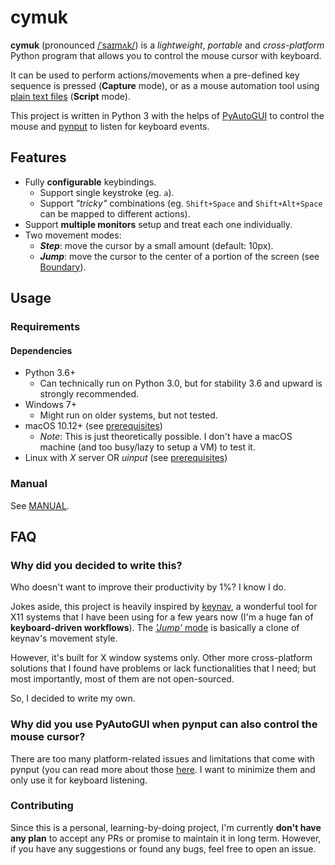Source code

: # cymuk

**cymuk** (pronounced
[/ˈsaɪmʌk/](http://ipa-reader.xyz/?text=%CB%88sa%C9%AAm%CA%8Ck&voice=Joey)) is a _lightweight_, _portable_ and _cross-platform_ Python program that allows you to control the mouse cursor with keyboard.

It can be used to perform actions/movements when a pre-defined key sequence is pressed (**Capture** mode), or as a mouse automation tool using [plain text files](docs/sample-script.txt) (**Script** mode).

This project is written in Python 3 with the helps of [PyAutoGUI](https://pyautogui.readthedocs.io/en/latest/) to control the mouse and [pynput](https://pynput.readthedocs.io/en/latest/) to listen for keyboard events.

## Features

- Fully **configurable** keybindings.
	- Support single keystroke (eg. `a`).
	- Support _"tricky"_ combinations (eg. `Shift+Space` and `Shift+Alt+Space` can be mapped to different actions).
- Support **multiple monitors** setup and treat each one individually.
- Two movement modes:
	- _**Step**_: move the cursor by a small amount (default: 10px).
	- _**Jump**_: move the cursor to the center of a portion of the screen (see [Boundary](docs/MANUAL.md#boundary)).

## Usage

### Requirements

#### Dependencies

- Python 3.6+
	- Can technically run on Python 3.0, but for stability 3.6 and upward is strongly recommended.
- Windows 7+
	- Might run on older systems, but not tested.
- macOS 10.12+ (see [prerequisites](https://pynput.readthedocs.io/en/latest/limitations.html#macos))
	- _Note_: This is just theoretically possible. I don't have a macOS machine (and too busy/lazy to setup a VM) to test it.
- Linux with _X_ server OR _uinput_ (see
  [prerequisites](https://pynput.readthedocs.io/en/latest/limitations.html#linux))

### Manual

See [MANUAL](docs/MANUAL.md).


## FAQ

### Why did you decided to write this?

Who doesn't want to improve their productivity by 1%? I know I do.

Jokes aside, this project is heavily inspired by [keynav](https://github.com/jordansissel/keynav), a wonderful tool for X11 systems that I have been using for a few years now (I'm a huge fan of **keyboard-driven workflows**). The [_'Jump'_ mode](docs/MANUAL.md#boundary) is basically a clone of keynav's movement style.

However, it's built for X window systems only. Other more cross-platform solutions that I found have problems or lack functionalities that I need; but most importantly, most of them are not open-sourced.

So, I decided to write my own.

### Why did you use PyAutoGUI when pynput can also control the mouse cursor?

There are too many platform-related issues and limitations that come with pynput (you can read more about those [here](https://pyautogui.readthedocs.io/en/latest/limitations.html). I want to minimize them and only use it for keyboard listening.

### Contributing

Since this is a personal, learning-by-doing project, I'm currently **don't have any plan** to accept any PRs or promise to maintain it in long term. However, if you have any suggestions or found any bugs, feel free to open an issue.
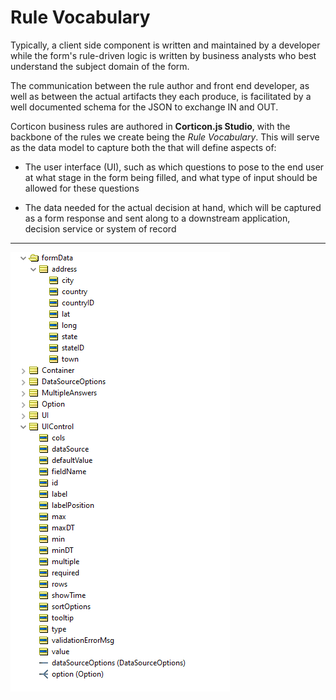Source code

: # Rule Vocabulary


Typically, a client side component is written and maintained by a developer  while the form's rule-driven logic is written by business analysts who  best understand the subject domain of the form.

The communication between the rule author and front end developer, as well as between the actual artifacts they each produce, is facilitated by a well documented schema for the JSON to exchange IN and OUT.

Corticon business rules are authored in **Corticon.js Studio**, with the backbone of the rules we create being the *Rule Vocabulary*. This will serve as the data model to capture both the  that will define aspects of:

  - The user interface (UI), such as which questions to pose to the end user at what stage in the form being filled, and what type of input should be allowed for these questions

  - The data needed for the actual decision at hand, which will be captured as a form response and sent along to a downstream application, decision service or system of record
---
![Rule Vocabulary](../assets/JS%20vocabulary.png)
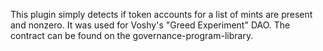 This plugin simply detects if token accounts for a list of mints are present and nonzero. It was used for Voshy's "Greed Experiment" DAO. The contract can be found on the governance-program-library.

### Work order:
The records above are to be transcribed exactly, with every picture left out.

### Reply to the exercise:
Source code

: # cymuk

**cymuk** (pronounced
[/ˈsaɪmʌk/](http://ipa-reader.xyz/?text=%CB%88sa%C9%AAm%CA%8Ck&voice=Joey)) is a _lightweight_, _portable_ and _cross-platform_ Python program that allows you to control the mouse cursor with keyboard.

It can be used to perform actions/movements when a pre-defined key sequence is pressed (**Capture** mode), or as a mouse automation tool using [plain text files](docs/sample-script.txt) (**Script** mode).

This project is written in Python 3 with the helps of [PyAutoGUI](https://pyautogui.readthedocs.io/en/latest/) to control the mouse and [pynput](https://pynput.readthedocs.io/en/latest/) to listen for keyboard events.

## Features

- Fully **configurable** keybindings.
	- Support single keystroke (eg. `a`).
	- Support _"tricky"_ combinations (eg. `Shift+Space` and `Shift+Alt+Space` can be mapped to different actions).
- Support **multiple monitors** setup and treat each one individually.
- Two movement modes:
	- _**Step**_: move the cursor by a small amount (default: 10px).
	- _**Jump**_: move the cursor to the center of a portion of the screen (see [Boundary](docs/MANUAL.md#boundary)).

## Usage

### Requirements

#### Dependencies

- Python 3.6+
	- Can technically run on Python 3.0, but for stability 3.6 and upward is strongly recommended.
- Windows 7+
	- Might run on older systems, but not tested.
- macOS 10.12+ (see [prerequisites](https://pynput.readthedocs.io/en/latest/limitations.html#macos))
	- _Note_: This is just theoretically possible. I don't have a macOS machine (and too busy/lazy to setup a VM) to test it.
- Linux with _X_ server OR _uinput_ (see
  [prerequisites](https://pynput.readthedocs.io/en/latest/limitations.html#linux))

### Manual

See [MANUAL](docs/MANUAL.md).


## FAQ

### Why did you decided to write this?

Who doesn't want to improve their productivity by 1%? I know I do.

Jokes aside, this project is heavily inspired by [keynav](https://github.com/jordansissel/keynav), a wonderful tool for X11 systems that I have been using for a few years now (I'm a huge fan of **keyboard-driven workflows**). The [_'Jump'_ mode](docs/MANUAL.md#boundary) is basically a clone of keynav's movement style.

However, it's built for X window systems only. Other more cross-platform solutions that I found have problems or lack functionalities that I need; but most importantly, most of them are not open-sourced.

So, I decided to write my own.

### Why did you use PyAutoGUI when pynput can also control the mouse cursor?

There are too many platform-related issues and limitations that come with pynput (you can read more about those [here](https://pyautogui.readthedocs.io/en/latest/limitations.html). I want to minimize them and only use it for keyboard listening.

### Contributing

Since this is a personal, learning-by-doing project, I'm currently **don't have any plan** to accept any PRs or promise to maintain it in long term. However, if you have any suggestions or found any bugs, feel free to open an issue.
Source code

: # Rule Vocabulary


Typically, a client side component is written and maintained by a developer  while the form's rule-driven logic is written by business analysts who  best understand the subject domain of the form.

The communication between the rule author and front end developer, as well as between the actual artifacts they each produce, is facilitated by a well documented schema for the JSON to exchange IN and OUT.

Corticon business rules are authored in **Corticon.js Studio**, with the backbone of the rules we create being the *Rule Vocabulary*. This will serve as the data model to capture both the  that will define aspects of:

  - The user interface (UI), such as which questions to pose to the end user at what stage in the form being filled, and what type of input should be allowed for these questions

  - The data needed for the actual decision at hand, which will be captured as a form response and sent along to a downstream application, decision service or system of record
---
![Rule Vocabulary](../assets/JS%20vocabulary.png)
 This plugin simply detects if token accounts for a list of mints are present and nonzero. It was used for Voshy's "Greed Experiment" DAO. The contract can be found on the governance-program-library.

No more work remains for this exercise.